3. SystemC Tutorial - Delta Cycles & Event-Driven Semantics

Introduction

"Why doesn't my output update immediately after I write a signal?"

This is the single most common question from engineers who are new to SystemC. You call sig_in.write(true), you immediately read sig_out.read(), and you get the old value back. You add a sc_start(SC_ZERO_TIME) call. Now the first stage updates — but the second stage is still wrong. You add another sc_start(SC_ZERO_TIME). Now everything looks correct, but you're not sure why, and you're worried you're masking a bug rather than understanding the model.

The answer is delta cycles — and understanding them is not optional. It is the foundation of every multi-process simulation you will ever write in SystemC.

Delta cycles exist because SystemC uses the same evaluate-update model as real hardware. In silicon, a signal driven by one flip-flop does not arrive at the next flip-flop instantaneously — it propagates through wires and combinational logic over a finite (if tiny) time. In a simulator, zero-time propagation through multiple stages still requires an ordering mechanism. If stage 1 writes a signal and stage 2 reads that signal in the same instant, which process runs first? The evaluate-update model answers this by separating the act of computing a new value (evaluate phase) from the act of making that value visible to other processes (update phase). A delta cycle is one pass through that pair of phases.

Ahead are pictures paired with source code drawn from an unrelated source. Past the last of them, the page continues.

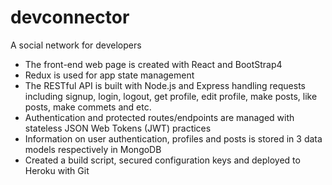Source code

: # devconnector
A social network for developers
* The front-end web page is created with React and BootStrap4
* Redux is used for app state management 
* The RESTful API is built with Node.js and Express handling requests including signup, login, logout, get profile, edit profile, make posts, like posts, make commets and etc.
* Authentication and protected routes/endpoints are managed with stateless JSON Web Tokens (JWT) practices
* Information on user authentication, profiles and posts is stored in 3 data models respectively in MongoDB
* Created a build script, secured configuration keys and deployed to Heroku with Git
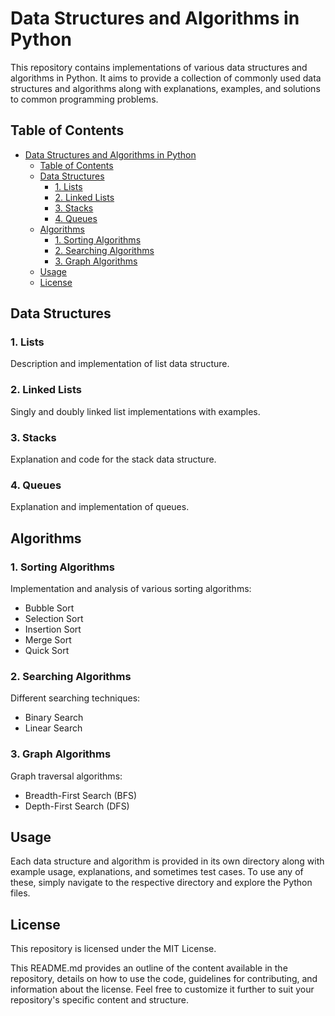 # Data Structures and Algorithms in Python

This repository contains implementations of various data structures and algorithms in Python. It aims to provide a collection of commonly used data structures and algorithms along with explanations, examples, and solutions to common programming problems.

## Table of Contents

- [Data Structures and Algorithms in Python](#data-structures-and-algorithms-in-python)
  - [Table of Contents](#table-of-contents)
  - [Data Structures](#data-structures)
    - [1. Lists](#1-lists)
    - [2. Linked Lists](#2-linked-lists)
    - [3. Stacks](#3-stacks)
    - [4. Queues](#4-queues)
  - [Algorithms](#algorithms)
    - [1. Sorting Algorithms](#1-sorting-algorithms)
    - [2. Searching Algorithms](#2-searching-algorithms)
    - [3. Graph Algorithms](#3-graph-algorithms)
  - [Usage](#usage)
  - [License](#license)

## Data Structures

### 1. Lists

Description and implementation of list data structure.

### 2. Linked Lists

Singly and doubly linked list implementations with examples.

### 3. Stacks

Explanation and code for the stack data structure.

### 4. Queues

Explanation and implementation of queues.

## Algorithms

### 1. Sorting Algorithms

Implementation and analysis of various sorting algorithms:
- Bubble Sort
- Selection Sort
- Insertion Sort
- Merge Sort
- Quick Sort

### 2. Searching Algorithms

Different searching techniques:
- Binary Search
- Linear Search

### 3. Graph Algorithms

Graph traversal algorithms:
- Breadth-First Search (BFS)
- Depth-First Search (DFS)

## Usage

Each data structure and algorithm is provided in its own directory along with example usage, explanations, and sometimes test cases. To use any of these, simply navigate to the respective directory and explore the Python files.

## License

This repository is licensed under the MIT License.

This README.md provides an outline of the content available in the repository, details on how to use the code, guidelines for contributing, and information about the license. Feel free to customize it further to suit your repository's specific content and structure.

This is not a SystemC quirk. Every hardware simulator you have used — ModelSim, VCS, Xcelium, Questa, Verilator — uses exactly this model. The IEEE 1364 Verilog standard defines it. The IEEE 1800 SystemVerilog standard defines it. IEEE 1666 (SystemC) defines it. They all converge on the same evaluate-update loop because they are all modeling the same physical reality.

Consider the forwarding logic in a real RISC-V pipeline. When the EX stage computes a result and the MEM stage needs that value in the same clock cycle, the forwarding path must propagate through several levels of combinational logic — a multiplexer, a comparator, routing wires — before settling at the MEM stage input. In silicon this takes maybe 200–400ps. In a simulator it takes delta cycles: each level of logic that re-evaluates is one delta. The simulator produces the correct stable value before it advances the clock, just as silicon produces the correct stable value before the next clock edge samples it.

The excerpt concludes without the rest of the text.